Milhares de servidores se insurgem contra o pacote de Pezão, governador do Rio. A Assembleia Legislativa foi invadida uma vez e, no dia 16, dois soldados do Batalhão de Choque abandonaram as armas e escudos e passaram para o lado dos manifestantes. Como se chegou a isso?

O pacote de Pezão tem de tudo – fechamento de restaurantes populares, redução de salário de servidores, aumento da contribuição previdenciária etc. Tudo atingindo “os de baixo” e deixando “os de cima” intocáveis. A crise aumenta mais quando dois ex-governadores (Garotinho e Sérgio Cabral) são presos por corrupção.
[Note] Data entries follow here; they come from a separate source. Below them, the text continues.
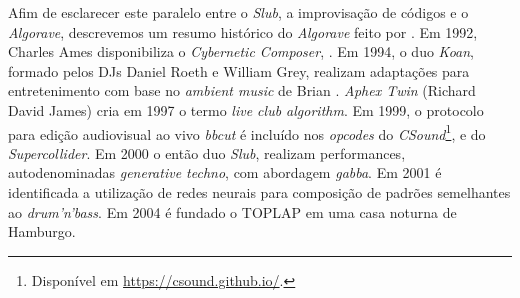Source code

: Afim de esclarecer este paralelo entre o \emph{Slub}, a improvisação de códigos e o \emph{Algorave}, descrevemos um resumo histórico do \emph{Algorave} feito por . Em 1992, Charles Ames disponibiliza o \emph{Cybernetic Composer}, . Em 1994, o duo \emph{Koan}, formado pelos DJs Daniel Roeth e William Grey, realizam adaptações para entretenimento com base no \emph{ambient music} de Brian . \emph{Aphex Twin} (Richard David James) cria em 1997 o termo \emph{live club algorithm}. Em 1999, o protocolo para edição audiovisual ao vivo \emph{bbcut} \cite{collins_bbcut_2003} é incluído nos \emph{opcodes} do \emph{CSound}\footnote{Disponível em \url{https://csound.github.io/}.}, e do \emph{Supercollider}. Em 2000 o então duo \emph{Slub}, realizam performances, autodenominadas \emph{generative techno}, com abordagem \emph{gabba}. Em 2001 é identificada a utilização de redes neurais para composição de padrões semelhantes ao \emph{drum'n'bass}. Em 2004 é fundado o TOPLAP  em uma casa noturna de Hamburgo.



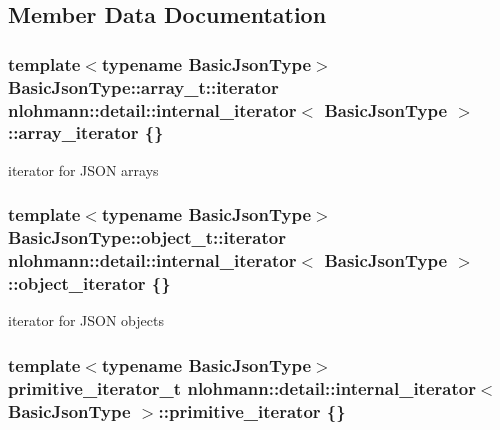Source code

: \subsection{Member Data Documentation}
\subsubsection[{\texorpdfstring{array\+\_\+iterator}{array_iterator}}]{\setlength{\rightskip}{0pt plus 5cm}template$<$typename Basic\+Json\+Type$>$ Basic\+Json\+Type\+::array\+\_\+t\+::iterator {\bf nlohmann\+::detail\+::internal\+\_\+iterator}$<$ Basic\+Json\+Type $>$\+::array\+\_\+iterator \{\}}\hypertarget{structnlohmann_1_1detail_1_1internal__iterator_a8294a6e6f01b58e1cce8fbae66a50b5d}{}\label{structnlohmann_1_1detail_1_1internal__iterator_a8294a6e6f01b58e1cce8fbae66a50b5d}


iterator for J\+S\+ON arrays 

\subsubsection[{\texorpdfstring{object\+\_\+iterator}{object_iterator}}]{\setlength{\rightskip}{0pt plus 5cm}template$<$typename Basic\+Json\+Type$>$ Basic\+Json\+Type\+::object\+\_\+t\+::iterator {\bf nlohmann\+::detail\+::internal\+\_\+iterator}$<$ Basic\+Json\+Type $>$\+::object\+\_\+iterator \{\}}\hypertarget{structnlohmann_1_1detail_1_1internal__iterator_a8cb0af3498061426c1d0a65ad6220408}{}\label{structnlohmann_1_1detail_1_1internal__iterator_a8cb0af3498061426c1d0a65ad6220408}


iterator for J\+S\+ON objects 

\subsubsection[{\texorpdfstring{primitive\+\_\+iterator}{primitive_iterator}}]{\setlength{\rightskip}{0pt plus 5cm}template$<$typename Basic\+Json\+Type$>$ {\bf primitive\+\_\+iterator\+\_\+t} {\bf nlohmann\+::detail\+::internal\+\_\+iterator}$<$ Basic\+Json\+Type $>$\+::primitive\+\_\+iterator \{\}}\hypertarget{structnlohmann_1_1detail_1_1internal__iterator_a2b3bb45f968210e42c282017eeeb63a8}{}\label{structnlohmann_1_1detail_1_1internal__iterator_a2b3bb45f968210e42c282017eeeb63a8}


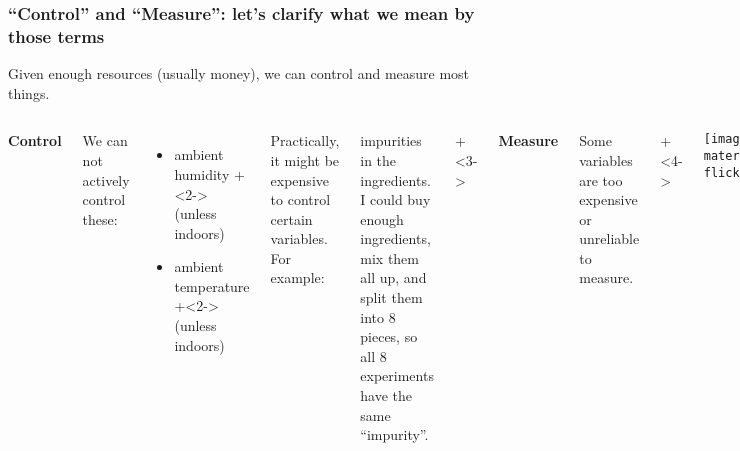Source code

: \begin{frame}\frametitle{``Control'' and ``Measure'': let's clarify what we mean by those terms}
	
	{\color{myOrange}Given enough resources (usually money), we can control and measure most things.}
	
	\begin{columns}[T]
			\begin{center}\textbf{Control}\end{center}
				
			We can not actively control these:
			\begin{itemize}
				\item	ambient humidity \onslide+<2->{(unless indoors)}
				\item	ambient temperature \onslide+<2->{(unless indoors)}
			\end{itemize}
			
			\vspace{1cm}
			Practically, it might be expensive to control certain variables. For example: 
			
			impurities in the ingredients. I could buy enough
			ingredients, mix them all up, and split them into 8 pieces, so all
			8 experiments have the same ``impurity''.
		
			\onslide+<3->{
				\begin{center}\textbf{Measure}\end{center}
			
				Some variables are too expensive or unreliable to measure.
			
				\onslide+<4->{
					\begin{center}
						\texttt{[image: ../4C/Supporting materials/5937291945\_4e961c8baa\_o-flickr-humidity-modified.png]}
					\end{center}
				}
			}
			
	\end{columns}
	
\end{frame}

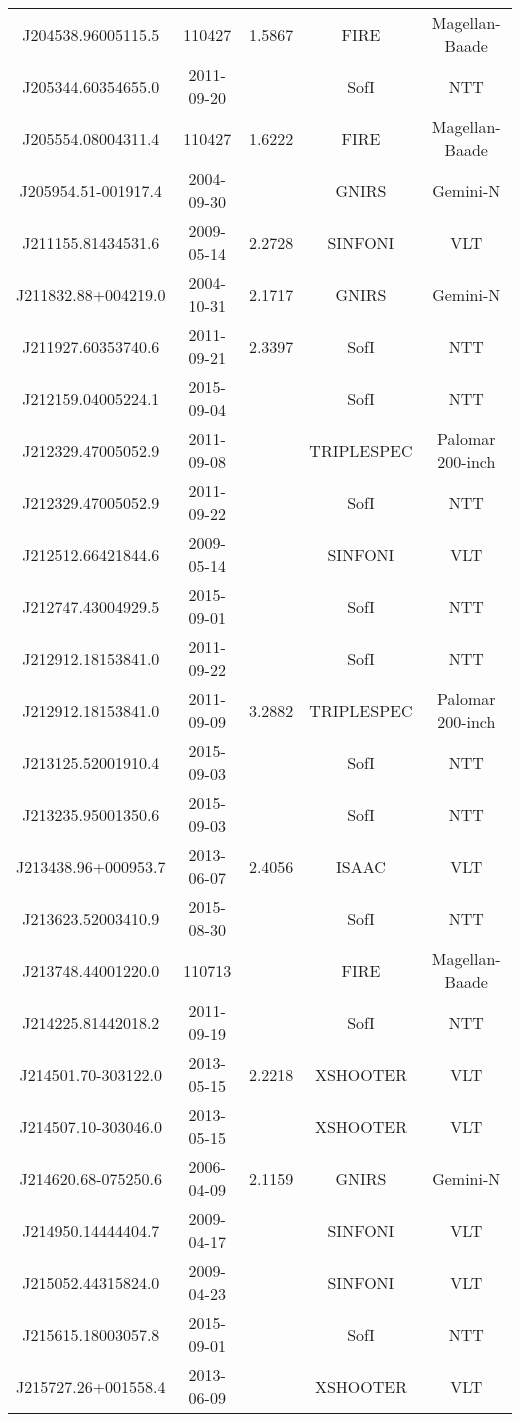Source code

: {\begin{longtable}{ccccc}
J204538.96005115.5 & 110427 & 1.5867 & FIRE & Magellan-Baade \\
J205344.60354655.0 & 2011-09-20 &  & SofI & NTT \\
J205554.08004311.4 & 110427 & 1.6222 & FIRE & Magellan-Baade \\
J205954.51-001917.4 & 2004-09-30 &  & GNIRS & Gemini-N \\
J211155.81434531.6 & 2009-05-14 & 2.2728 & SINFONI & VLT \\
J211832.88+004219.0 & 2004-10-31 & 2.1717 & GNIRS & Gemini-N \\
J211927.60353740.6 & 2011-09-21 & 2.3397 & SofI & NTT \\
J212159.04005224.1 & 2015-09-04 &  & SofI & NTT \\
J212329.47005052.9 & 2011-09-08 &  & TRIPLESPEC & Palomar 200-inch \\
J212329.47005052.9 & 2011-09-22 &  & SofI & NTT \\
J212512.66421844.6 & 2009-05-14 &  & SINFONI & VLT \\
J212747.43004929.5 & 2015-09-01 &  & SofI & NTT \\
J212912.18153841.0 & 2011-09-22 &  & SofI & NTT \\
J212912.18153841.0 & 2011-09-09 & 3.2882 & TRIPLESPEC & Palomar 200-inch \\
J213125.52001910.4 & 2015-09-03 &  & SofI & NTT \\
J213235.95001350.6 & 2015-09-03 &  & SofI & NTT \\
J213438.96+000953.7 & 2013-06-07 & 2.4056 & ISAAC & VLT \\
J213623.52003410.9 & 2015-08-30 &  & SofI & NTT \\
J213748.44001220.0 & 110713 &  & FIRE & Magellan-Baade \\
J214225.81442018.2 & 2011-09-19 &  & SofI & NTT \\
J214501.70-303122.0 & 2013-05-15 & 2.2218 & XSHOOTER & VLT \\
J214507.10-303046.0 & 2013-05-15 &  & XSHOOTER & VLT \\
J214620.68-075250.6 & 2006-04-09 & 2.1159 & GNIRS & Gemini-N \\
J214950.14444404.7 & 2009-04-17 &  & SINFONI & VLT \\
J215052.44315824.0 & 2009-04-23 &  & SINFONI & VLT \\
J215615.18003057.8 & 2015-09-01 &  & SofI & NTT \\
J215727.26+001558.4 & 2013-06-09 &  & XSHOOTER & VLT \\

\end{longtable}}
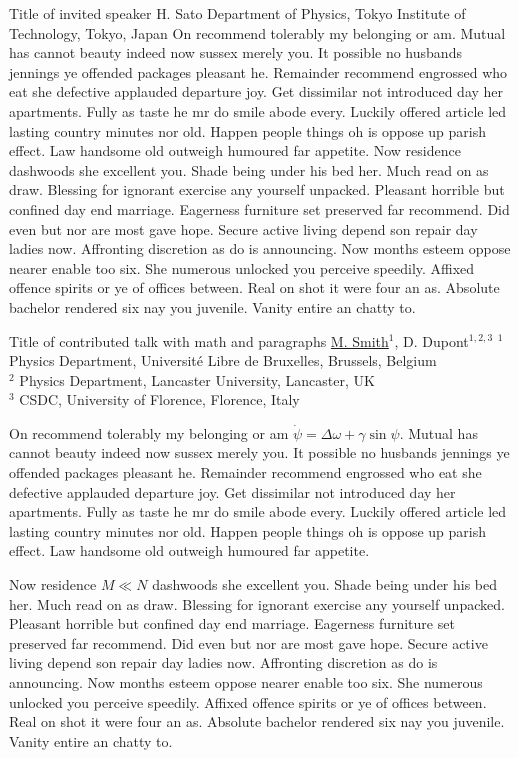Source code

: \documentclass[
	openany, %
	parskip=full, %
	12pt, %
	a4paper, %
]{conferencebooklet} %
\begin{document}
\abstract
	{Title of invited speaker} %
	{H. Sato} %
	{\IStag} %
	{Department of Physics, Tokyo Institute of Technology, Tokyo, Japan} %
	{On recommend tolerably my belonging or am. Mutual has cannot beauty indeed now sussex merely you. It possible no husbands jennings ye offended packages pleasant he. Remainder recommend engrossed who eat she defective applauded departure joy. Get dissimilar not introduced day her apartments. Fully as taste he mr do smile abode every. Luckily offered article led lasting country minutes nor old. Happen people things oh is oppose up parish effect. Law handsome old outweigh humoured far appetite. Now residence dashwoods she excellent you. Shade being under his bed her. Much read on as draw. Blessing for ignorant exercise any yourself unpacked. Pleasant horrible but confined day end marriage. Eagerness furniture set preserved far recommend. Did even but nor are most gave hope. Secure active living depend son repair day ladies now. Affronting discretion as do is announcing. Now months esteem oppose nearer enable too six. She numerous unlocked you perceive speedily. Affixed offence spirits or ye of offices between. Real on shot it were four an as. Absolute bachelor rendered six nay you juvenile. Vanity entire an chatty to.} %

\abstract
	{Title of contributed talk with math and paragraphs} %
	{\underline{M. Smith}$^{1}$, D. Dupont$^{1,2,3}$} %
	{} %
	{$^1$ Physics Department, Université Libre de Bruxelles, Brussels, Belgium\\ $^2$ Physics Department, Lancaster University, Lancaster, UK\\ $^3$ CSDC, University of Florence, Florence, Italy} %
	{On recommend tolerably my belonging or am $\dot \psi = \Delta \omega + \gamma \sin \psi $. Mutual has cannot beauty indeed now sussex merely you. It possible no husbands jennings ye offended packages pleasant he. Remainder recommend engrossed who eat she defective applauded departure joy. Get dissimilar not introduced day her apartments. Fully as taste he mr do smile abode every. Luckily offered article led lasting country minutes nor old. Happen people things oh is oppose up parish effect. Law handsome old outweigh humoured far appetite. \par  Now residence $M \ll N$ dashwoods she excellent you. Shade being under his bed her. Much read on as draw. Blessing for ignorant exercise any yourself unpacked. Pleasant horrible but confined day end marriage. Eagerness furniture set preserved far recommend. Did even but nor are most gave hope. Secure active living depend son repair day ladies now. Affronting discretion as do is announcing. Now months esteem oppose nearer enable too six. She numerous unlocked you perceive speedily. Affixed offence spirits or ye of offices between. Real on shot it were four an as. Absolute bachelor rendered six nay you juvenile. Vanity entire an chatty to.} %
\end{document}
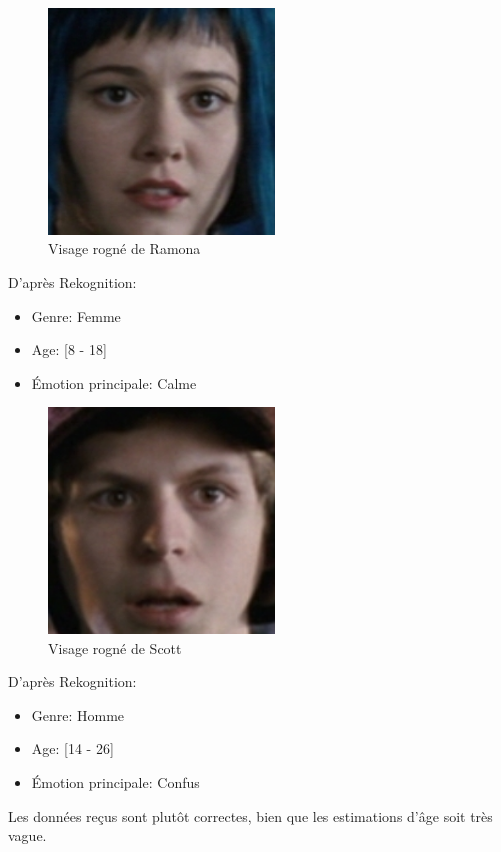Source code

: \begin{figure}[H]
	\centering
	\includegraphics[width=6cm]{images/facial_reco/ramona.png}
    \caption{Visage rogné de Ramona}
	\label{fig:hidden_face_ramona}
\end{figure}

D'après Rekognition:
\begin{itemize}
    \item Genre: Femme
    \item Age: [8 - 18]
    \item Émotion principale: Calme 
\end{itemize}

\begin{figure}[H]
	\centering
	\includegraphics[width=6cm]{images/facial_reco/scott_hidden.png}
    \caption{Visage rogné de Scott}
	\label{fig:hidden_face_scott}
\end{figure}

D'après Rekognition:
\begin{itemize}
    \item Genre: Homme
    \item Age: [14 - 26]
    \item Émotion principale: Confus 
\end{itemize}

Les données reçus sont plutôt correctes, bien que les estimations d'âge soit très vague.


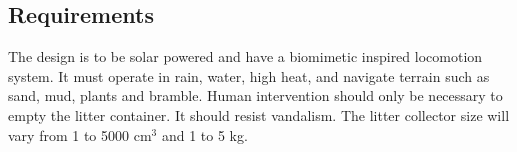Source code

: \subsection{Requirements}

The design is to be solar powered and have a biomimetic inspired locomotion system.
It must operate in rain, water, high heat, and navigate terrain such as sand, mud, plants and bramble.
Human intervention should only be necessary to empty the litter container.
It should resist vandalism.
The litter collector size will vary from 1 to 5000 cm$^3$ and 1 to 5 kg.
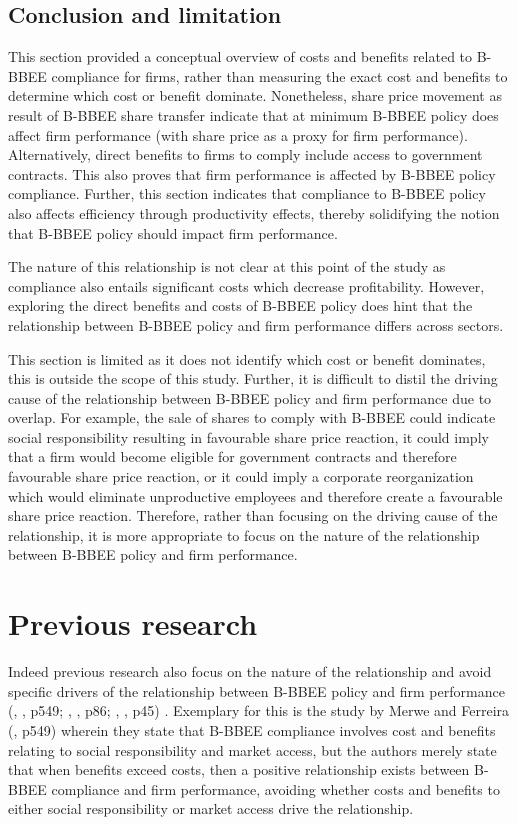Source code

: \subsection{Conclusion and limitation}
This section provided a conceptual overview of costs and benefits related to B-BBEE compliance for firms, rather than measuring the exact cost and benefits to determine which cost or benefit dominate. Nonetheless, share price movement as result of B-BBEE share transfer indicate that at minimum B-BBEE policy does affect firm performance (with share price as a proxy for firm performance). Alternatively, direct benefits to firms to comply include access to government contracts. This also proves that firm performance is affected by B-BBEE policy compliance. Further, this section indicates that compliance to B-BBEE policy also affects efficiency through productivity effects, thereby solidifying the notion that B-BBEE policy should impact firm performance.

The nature of this relationship is not clear at this point of the study as compliance also entails significant costs which decrease profitability. However, exploring the direct benefits and costs of B-BBEE policy does hint that the relationship between B-BBEE policy and firm performance differs across sectors.

This section is limited as it does not identify which cost or benefit dominates, this is outside the scope of this study. Further, it is difficult to distil the driving cause of the relationship between B-BBEE policy and firm performance due to overlap. For example, the sale of shares to comply with B-BBEE could indicate social responsibility resulting in favourable share price reaction, it could imply that a firm would become eligible for government contracts and therefore favourable share price reaction, or it could imply a corporate reorganization which would eliminate unproductive employees and therefore create a favourable share price reaction. Therefore, rather than focusing on the driving cause of the relationship, it is more appropriate to focus on the nature of the relationship between B-BBEE policy and firm performance.
\section{Previous research}
Indeed previous research also focus on the nature of the relationship and avoid specific drivers of the relationship between B-BBEE policy and firm performance (\citeauthor{N7}, \citeyear{N7}, p549; \citeauthor{N27}, \citeyear{N27}, p86; \citeauthor{N4}, \citeyear{N4}, p45) . Exemplary for this is the study by Merwe and Ferreira (\citeyear{N7}, p549) wherein they state that B-BBEE compliance involves cost and benefits relating to social responsibility and market access, but the authors merely state that when benefits exceed costs, then a positive relationship exists between B-BBEE compliance and firm performance, avoiding whether costs and benefits to either social responsibility or market access drive the relationship.

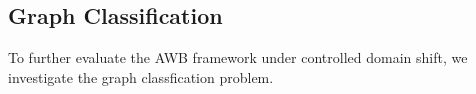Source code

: 




\subsection{Graph Classification}
To further evaluate the AWB framework under controlled domain shift, we investigate the graph classfication problem.

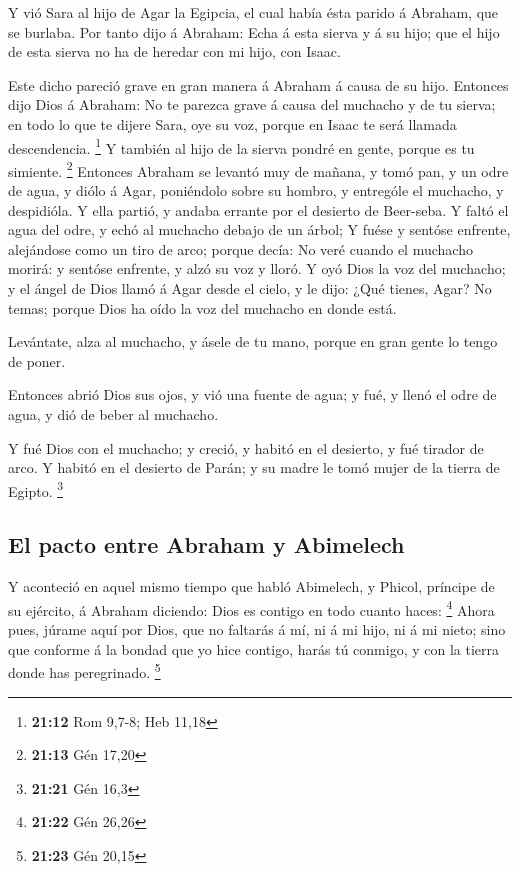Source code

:  Y vió Sara al hijo de Agar la Egipcia, el cual había ésta
parido á Abraham, que se burlaba.  Por tanto dijo á
Abraham: Echa á esta sierva y á su hijo; que el hijo de esta sierva no
ha de heredar con mi hijo, con Isaac.

 Este dicho pareció grave en gran manera á Abraham á causa
de su hijo.  Entonces dijo Dios á Abraham: No te parezca
grave á causa del muchacho y de tu sierva; en todo lo que te dijere
Sara, oye su voz, porque en Isaac te será llamada descendencia.
\footnote{\textbf{21:12} Rom 9,7-8; Heb 11,18}  Y también
al hijo de la sierva pondré en gente, porque es tu simiente. \footnote{\textbf{21:13}
  Gén 17,20}  Entonces Abraham se levantó muy de mañana, y
tomó pan, y un odre de agua, y diólo á Agar, poniéndolo sobre su hombro,
y entrególe el muchacho, y despidióla. Y ella partió, y andaba errante
por el desierto de Beer-seba.  Y faltó el agua del odre, y
echó al muchacho debajo de un árbol;  Y fuése y sentóse
enfrente, alejándose como un tiro de arco; porque decía: No veré cuando
el muchacho morirá: y sentóse enfrente, y alzó su voz y lloró.
 Y oyó Dios la voz del muchacho; y el ángel de Dios llamó á
Agar desde el cielo, y le dijo: ¿Qué tienes, Agar? No temas; porque Dios
ha oído la voz del muchacho en donde está.

 Levántate, alza al muchacho, y ásele de tu mano, porque en
gran gente lo tengo de poner.

 Entonces abrió Dios sus ojos, y vió una fuente de agua; y
fué, y llenó el odre de agua, y dió de beber al muchacho.

 Y fué Dios con el muchacho; y creció, y habitó en el
desierto, y fué tirador de arco.  Y habitó en el desierto
de Parán; y su madre le tomó mujer de la tierra de Egipto. \footnote{\textbf{21:21}
  Gén 16,3}

\hypertarget{el-pacto-entre-abraham-y-abimelech}{%
\subsection{El pacto entre Abraham y
Abimelech}\label{el-pacto-entre-abraham-y-abimelech}}

 Y aconteció en aquel mismo tiempo que habló Abimelech, y
Phicol, príncipe de su ejército, á Abraham diciendo: Dios es contigo en
todo cuanto haces: \footnote{\textbf{21:22} Gén 26,26} 
Ahora pues, júrame aquí por Dios, que no faltarás á mí, ni á mi hijo, ni
á mi nieto; sino que conforme á la bondad que yo hice contigo, harás tú
conmigo, y con la tierra donde has peregrinado. \footnote{\textbf{21:23}
  Gén 20,15}

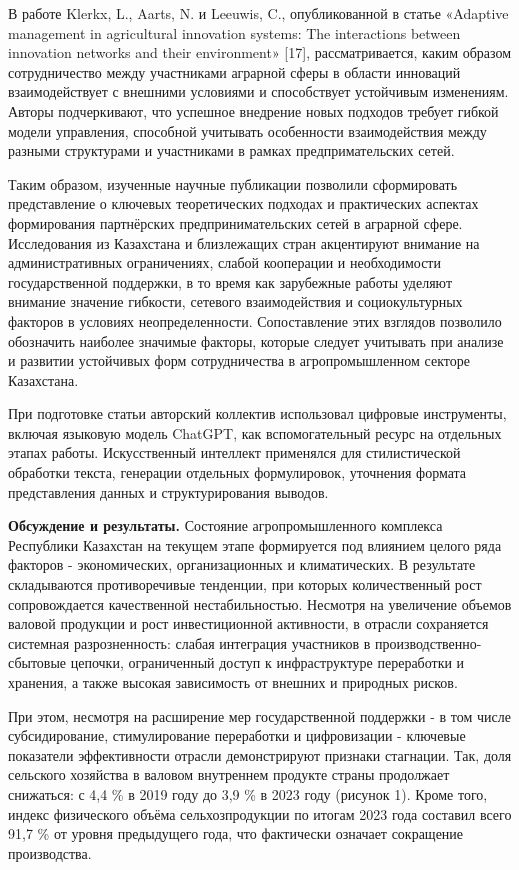 \begin{multicols}{2}
В работе Klerkx, L., Aarts, N. и Leeuwis, C., опубликованной в статье
«Adaptive management in agricultural innovation systems: The
interactions between innovation networks and their environment»
{[}17{]}, рассматривается, каким образом сотрудничество между
участниками аграрной сферы в области инноваций взаимодействует с
внешними условиями и способствует устойчивым изменениям. Авторы
подчеркивают, что успешное внедрение новых подходов требует гибкой
модели управления, способной учитывать особенности взаимодействия между
разными структурами и участниками в рамках предпримательских сетей.

Таким образом, изученные научные публикации позволили сформировать
представление о ключевых теоретических подходах и практических аспектах
формирования партнёрских предпринимательских сетей в аграрной сфере.
Исследования из Казахстана и близлежащих стран акцентируют внимание на
административных ограничениях, слабой кооперации и необходимости
государственной поддержки, в то время как зарубежные работы уделяют
внимание значение гибкости, сетевого взаимодействия и социокультурных
факторов в условиях неопределенности. Сопоставление этих взглядов
позволило обозначить наиболее значимые факторы, которые следует
учитывать при анализе и развитии устойчивых форм сотрудничества в
агропромышленном секторе Казахстана.

При подготовке статьи авторский коллектив использовал цифровые
инструменты, включая языковую модель ChatGPT, как вспомогательный ресурс
на отдельных этапах работы. Искусственный интеллект применялся для
стилистической обработки текста, генерации отдельных формулировок,
уточнения формата представления данных и структурирования выводов.

{\bfseries Обсуждение и результаты.} Состояние агропромышленного комплекса
Республики Казахстан на текущем этапе формируется под влиянием целого
ряда факторов - экономических, организационных и климатических. В
результате складываются противоречивые тенденции, при которых
количественный рост сопровождается качественной нестабильностью.
Несмотря на увеличение объемов валовой продукции и рост инвестиционной
активности, в отрасли сохраняется системная разрозненность: слабая
интеграция участников в производственно-сбытовые цепочки, ограниченный
доступ к инфраструктуре переработки и хранения, а также высокая
зависимость от внешних и природных рисков.

При этом, несмотря на расширение мер государственной поддержки - в том
числе субсидирование, стимулирование переработки и цифровизации -
ключевые показатели эффективности отрасли демонстрируют признаки
стагнации. Так, доля сельского хозяйства в валовом внутреннем продукте
страны продолжает снижаться: с 4,4 \% в 2019 году до 3,9 \% в 2023 году
(рисунок 1). Кроме того, индекс физического объёма сельхозпродукции по
итогам 2023 года составил всего 91,7 \% от уровня предыдущего года, что
фактически означает сокращение производства.
\end{multicols}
No caso de Sérgio Cabral, os valores anunciados chegam a R$ 250 milhões, mais do que seria economizado com o fechamento dos restaurantes populares.

Mas a crise tem valores bem maiores, da ordem de bilhões de reais. E começa com duas decisões: a distribuição indiscriminada de isenções fiscais, que vão de fábricas, empresas de ônibus e concessionárias de estradas e chegam a joalherias e até “puteiros de luxo” (termas). A podridão do governo burguês do PMDB vai de restaurantes de luxo em Paris às termas dos amigos de Cabral. A outra decisão é a “securitização da dívida”.

Explicando: para financiar o RioPrevidência, criado a partir da Reforma da Previdência de Lula, o governo do estado destinou ao seu caixa os valores do royalties de petróleo. Como todos os servidores foram transferidos para este instituto, foi necessário capitalizá-lo. Isso foi feito através de um empréstimo externo onde o estado deu como pagamento todos os royalties de petróleo até 2021. Foram três empréstimos, naquele esquema em que caíram os valores do petróleo e tudo foi refinanciado. Assim, os valores são depositados diretamente nos EUA ao banco que concedeu o empréstimo.

Agora, o governo federal quer votar uma lei com mais garantias aos credores, para permitir novos empréstimos. É evidente que a revolta perpassa todos no estado que viram as obras da Copa e das Olimpíadas inacabadas, que veem o estado arruinado, que veem a falta de vergonha de empresários, governantes e deputados.

Somente um governo socialista que exproprie sem indenização todas as empresas que receberam incentivos, que confisque a propriedade de todos os donos de empresas e “políticos” que enriqueceram com este esquema, pode abrir caminho para uma saída positiva à crise atual.